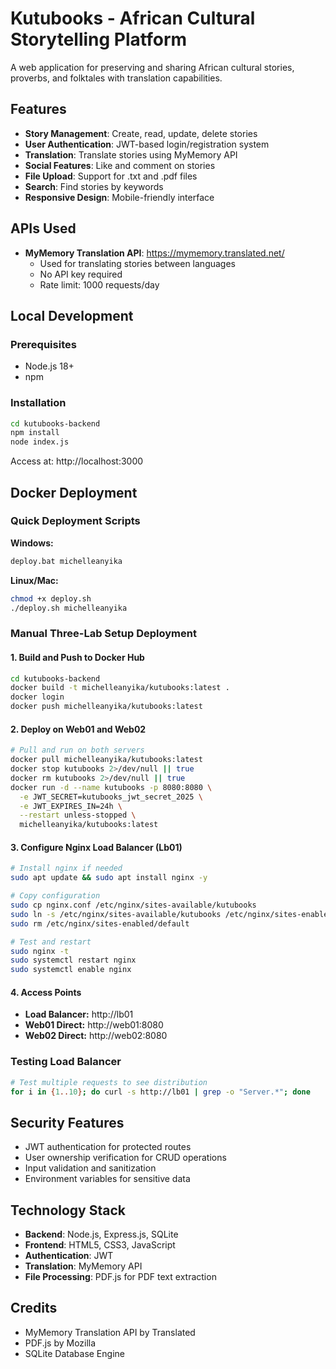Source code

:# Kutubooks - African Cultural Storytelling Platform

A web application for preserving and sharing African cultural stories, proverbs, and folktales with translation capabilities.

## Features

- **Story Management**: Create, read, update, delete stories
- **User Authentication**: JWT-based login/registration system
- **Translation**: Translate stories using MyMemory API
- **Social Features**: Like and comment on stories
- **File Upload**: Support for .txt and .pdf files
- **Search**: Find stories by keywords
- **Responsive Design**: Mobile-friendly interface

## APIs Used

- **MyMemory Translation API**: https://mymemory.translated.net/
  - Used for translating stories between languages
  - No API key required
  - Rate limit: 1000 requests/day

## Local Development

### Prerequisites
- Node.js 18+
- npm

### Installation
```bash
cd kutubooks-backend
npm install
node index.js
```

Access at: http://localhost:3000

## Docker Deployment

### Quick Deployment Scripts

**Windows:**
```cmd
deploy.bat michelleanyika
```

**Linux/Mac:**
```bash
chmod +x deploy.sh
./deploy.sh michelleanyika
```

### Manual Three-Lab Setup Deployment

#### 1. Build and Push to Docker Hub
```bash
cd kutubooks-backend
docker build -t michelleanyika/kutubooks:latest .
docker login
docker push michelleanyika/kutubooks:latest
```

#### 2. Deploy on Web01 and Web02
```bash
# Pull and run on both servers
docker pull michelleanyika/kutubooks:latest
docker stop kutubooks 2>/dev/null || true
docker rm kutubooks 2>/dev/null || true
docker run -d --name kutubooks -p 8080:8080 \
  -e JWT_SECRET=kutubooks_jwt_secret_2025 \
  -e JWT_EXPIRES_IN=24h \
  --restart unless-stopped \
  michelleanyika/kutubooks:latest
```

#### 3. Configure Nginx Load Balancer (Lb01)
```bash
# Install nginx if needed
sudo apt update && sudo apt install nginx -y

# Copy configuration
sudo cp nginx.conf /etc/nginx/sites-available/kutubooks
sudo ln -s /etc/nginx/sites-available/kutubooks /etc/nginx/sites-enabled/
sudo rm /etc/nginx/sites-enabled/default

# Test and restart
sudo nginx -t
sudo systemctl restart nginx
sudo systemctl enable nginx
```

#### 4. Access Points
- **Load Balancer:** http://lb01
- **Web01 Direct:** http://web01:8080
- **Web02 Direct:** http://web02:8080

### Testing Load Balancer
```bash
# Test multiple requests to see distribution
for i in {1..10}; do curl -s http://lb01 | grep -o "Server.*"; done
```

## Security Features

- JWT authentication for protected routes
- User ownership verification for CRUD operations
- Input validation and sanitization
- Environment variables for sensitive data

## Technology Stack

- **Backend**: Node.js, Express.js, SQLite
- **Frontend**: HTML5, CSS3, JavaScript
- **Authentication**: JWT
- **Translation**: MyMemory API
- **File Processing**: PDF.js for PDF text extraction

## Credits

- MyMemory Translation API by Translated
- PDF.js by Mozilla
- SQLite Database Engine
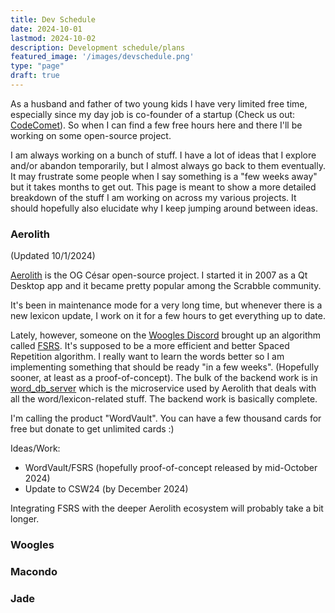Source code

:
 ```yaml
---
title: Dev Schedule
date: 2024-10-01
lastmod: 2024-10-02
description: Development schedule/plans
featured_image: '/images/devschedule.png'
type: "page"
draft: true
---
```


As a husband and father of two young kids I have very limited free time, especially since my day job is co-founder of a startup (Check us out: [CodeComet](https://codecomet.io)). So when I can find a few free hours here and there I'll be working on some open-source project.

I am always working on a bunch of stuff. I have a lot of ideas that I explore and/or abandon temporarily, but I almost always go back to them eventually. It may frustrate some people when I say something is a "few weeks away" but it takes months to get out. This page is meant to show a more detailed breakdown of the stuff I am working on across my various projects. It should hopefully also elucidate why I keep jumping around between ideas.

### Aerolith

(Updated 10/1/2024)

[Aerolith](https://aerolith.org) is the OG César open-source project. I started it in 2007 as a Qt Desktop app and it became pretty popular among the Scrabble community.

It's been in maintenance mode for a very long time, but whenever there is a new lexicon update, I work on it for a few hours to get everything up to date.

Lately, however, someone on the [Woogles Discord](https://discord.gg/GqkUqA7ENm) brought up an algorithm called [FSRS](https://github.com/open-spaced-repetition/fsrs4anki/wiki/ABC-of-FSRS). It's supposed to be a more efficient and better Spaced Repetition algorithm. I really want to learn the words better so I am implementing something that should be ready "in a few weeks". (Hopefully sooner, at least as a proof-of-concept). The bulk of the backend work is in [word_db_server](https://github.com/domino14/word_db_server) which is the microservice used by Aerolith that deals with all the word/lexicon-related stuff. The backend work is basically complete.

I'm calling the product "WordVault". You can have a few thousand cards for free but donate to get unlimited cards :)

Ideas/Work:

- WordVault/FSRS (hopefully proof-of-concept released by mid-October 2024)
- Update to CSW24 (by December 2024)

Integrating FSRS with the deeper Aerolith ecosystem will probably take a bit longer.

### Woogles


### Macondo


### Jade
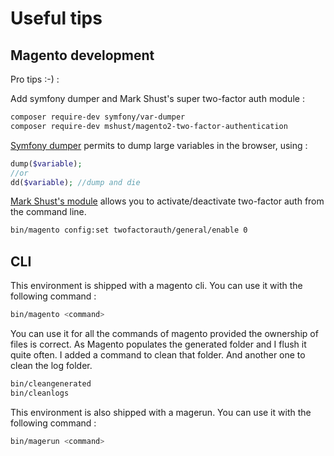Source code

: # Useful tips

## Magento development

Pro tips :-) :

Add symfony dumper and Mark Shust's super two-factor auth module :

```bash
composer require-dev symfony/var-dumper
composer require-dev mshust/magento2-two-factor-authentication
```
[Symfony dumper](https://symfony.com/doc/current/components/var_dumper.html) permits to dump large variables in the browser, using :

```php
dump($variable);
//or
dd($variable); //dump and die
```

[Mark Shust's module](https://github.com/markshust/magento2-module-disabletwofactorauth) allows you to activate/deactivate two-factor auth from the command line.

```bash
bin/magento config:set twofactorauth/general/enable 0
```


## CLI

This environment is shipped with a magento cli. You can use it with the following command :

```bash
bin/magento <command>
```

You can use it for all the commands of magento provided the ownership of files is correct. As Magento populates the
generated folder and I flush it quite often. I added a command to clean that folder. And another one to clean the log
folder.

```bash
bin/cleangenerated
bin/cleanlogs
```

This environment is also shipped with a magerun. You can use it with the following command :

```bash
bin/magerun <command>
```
-=-=-=-=-
- _What you need to do_: Reprint the entries above exactly, images removed.

- _Answer space_:
Source code

:# Kutubooks - African Cultural Storytelling Platform

A web application for preserving and sharing African cultural stories, proverbs, and folktales with translation capabilities.

## Features

- **Story Management**: Create, read, update, delete stories
- **User Authentication**: JWT-based login/registration system
- **Translation**: Translate stories using MyMemory API
- **Social Features**: Like and comment on stories
- **File Upload**: Support for .txt and .pdf files
- **Search**: Find stories by keywords
- **Responsive Design**: Mobile-friendly interface

## APIs Used

- **MyMemory Translation API**: https://mymemory.translated.net/
  - Used for translating stories between languages
  - No API key required
  - Rate limit: 1000 requests/day

## Local Development

### Prerequisites
- Node.js 18+
- npm

### Installation
```bash
cd kutubooks-backend
npm install
node index.js
```

Access at: http://localhost:3000

## Docker Deployment

### Quick Deployment Scripts

**Windows:**
```cmd
deploy.bat michelleanyika
```

**Linux/Mac:**
```bash
chmod +x deploy.sh
./deploy.sh michelleanyika
```

### Manual Three-Lab Setup Deployment

#### 1. Build and Push to Docker Hub
```bash
cd kutubooks-backend
docker build -t michelleanyika/kutubooks:latest .
docker login
docker push michelleanyika/kutubooks:latest
```

#### 2. Deploy on Web01 and Web02
```bash
# Pull and run on both servers
docker pull michelleanyika/kutubooks:latest
docker stop kutubooks 2>/dev/null || true
docker rm kutubooks 2>/dev/null || true
docker run -d --name kutubooks -p 8080:8080 \
  -e JWT_SECRET=kutubooks_jwt_secret_2025 \
  -e JWT_EXPIRES_IN=24h \
  --restart unless-stopped \
  michelleanyika/kutubooks:latest
```

#### 3. Configure Nginx Load Balancer (Lb01)
```bash
# Install nginx if needed
sudo apt update && sudo apt install nginx -y

# Copy configuration
sudo cp nginx.conf /etc/nginx/sites-available/kutubooks
sudo ln -s /etc/nginx/sites-available/kutubooks /etc/nginx/sites-enabled/
sudo rm /etc/nginx/sites-enabled/default

# Test and restart
sudo nginx -t
sudo systemctl restart nginx
sudo systemctl enable nginx
```

#### 4. Access Points
- **Load Balancer:** http://lb01
- **Web01 Direct:** http://web01:8080
- **Web02 Direct:** http://web02:8080

### Testing Load Balancer
```bash
# Test multiple requests to see distribution
for i in {1..10}; do curl -s http://lb01 | grep -o "Server.*"; done
```

## Security Features

- JWT authentication for protected routes
- User ownership verification for CRUD operations
- Input validation and sanitization
- Environment variables for sensitive data

## Technology Stack

- **Backend**: Node.js, Express.js, SQLite
- **Frontend**: HTML5, CSS3, JavaScript
- **Authentication**: JWT
- **Translation**: MyMemory API
- **File Processing**: PDF.js for PDF text extraction

## Credits

- MyMemory Translation API by Translated
- PDF.js by Mozilla
- SQLite Database Engine
Source code

:
 ```yaml
---
title: Dev Schedule
date: 2024-10-01
lastmod: 2024-10-02
description: Development schedule/plans
featured_image: '/images/devschedule.png'
type: "page"
draft: true
---
```


As a husband and father of two young kids I have very limited free time, especially since my day job is co-founder of a startup (Check us out: [CodeComet](https://codecomet.io)). So when I can find a few free hours here and there I'll be working on some open-source project.

I am always working on a bunch of stuff. I have a lot of ideas that I explore and/or abandon temporarily, but I almost always go back to them eventually. It may frustrate some people when I say something is a "few weeks away" but it takes months to get out. This page is meant to show a more detailed breakdown of the stuff I am working on across my various projects. It should hopefully also elucidate why I keep jumping around between ideas.

### Aerolith

(Updated 10/1/2024)

[Aerolith](https://aerolith.org) is the OG César open-source project. I started it in 2007 as a Qt Desktop app and it became pretty popular among the Scrabble community.

It's been in maintenance mode for a very long time, but whenever there is a new lexicon update, I work on it for a few hours to get everything up to date.

Lately, however, someone on the [Woogles Discord](https://discord.gg/GqkUqA7ENm) brought up an algorithm called [FSRS](https://github.com/open-spaced-repetition/fsrs4anki/wiki/ABC-of-FSRS). It's supposed to be a more efficient and better Spaced Repetition algorithm. I really want to learn the words better so I am implementing something that should be ready "in a few weeks". (Hopefully sooner, at least as a proof-of-concept). The bulk of the backend work is in [word_db_server](https://github.com/domino14/word_db_server) which is the microservice used by Aerolith that deals with all the word/lexicon-related stuff. The backend work is basically complete.

I'm calling the product "WordVault". You can have a few thousand cards for free but donate to get unlimited cards :)

Ideas/Work:

- WordVault/FSRS (hopefully proof-of-concept released by mid-October 2024)
- Update to CSW24 (by December 2024)

Integrating FSRS with the deeper Aerolith ecosystem will probably take a bit longer.

### Woogles


### Macondo


### Jade
Source code

: # Useful tips

## Magento development

Pro tips :-) :

Add symfony dumper and Mark Shust's super two-factor auth module :

```bash
composer require-dev symfony/var-dumper
composer require-dev mshust/magento2-two-factor-authentication
```
[Symfony dumper](https://symfony.com/doc/current/components/var_dumper.html) permits to dump large variables in the browser, using :

```php
dump($variable);
//or
dd($variable); //dump and die
```

[Mark Shust's module](https://github.com/markshust/magento2-module-disabletwofactorauth) allows you to activate/deactivate two-factor auth from the command line.

```bash
bin/magento config:set twofactorauth/general/enable 0
```


## CLI

This environment is shipped with a magento cli. You can use it with the following command :

```bash
bin/magento <command>
```

You can use it for all the commands of magento provided the ownership of files is correct. As Magento populates the
generated folder and I flush it quite often. I added a command to clean that folder. And another one to clean the log
folder.

```bash
bin/cleangenerated
bin/cleanlogs
```

This environment is also shipped with a magerun. You can use it with the following command :

```bash
bin/magerun <command>
```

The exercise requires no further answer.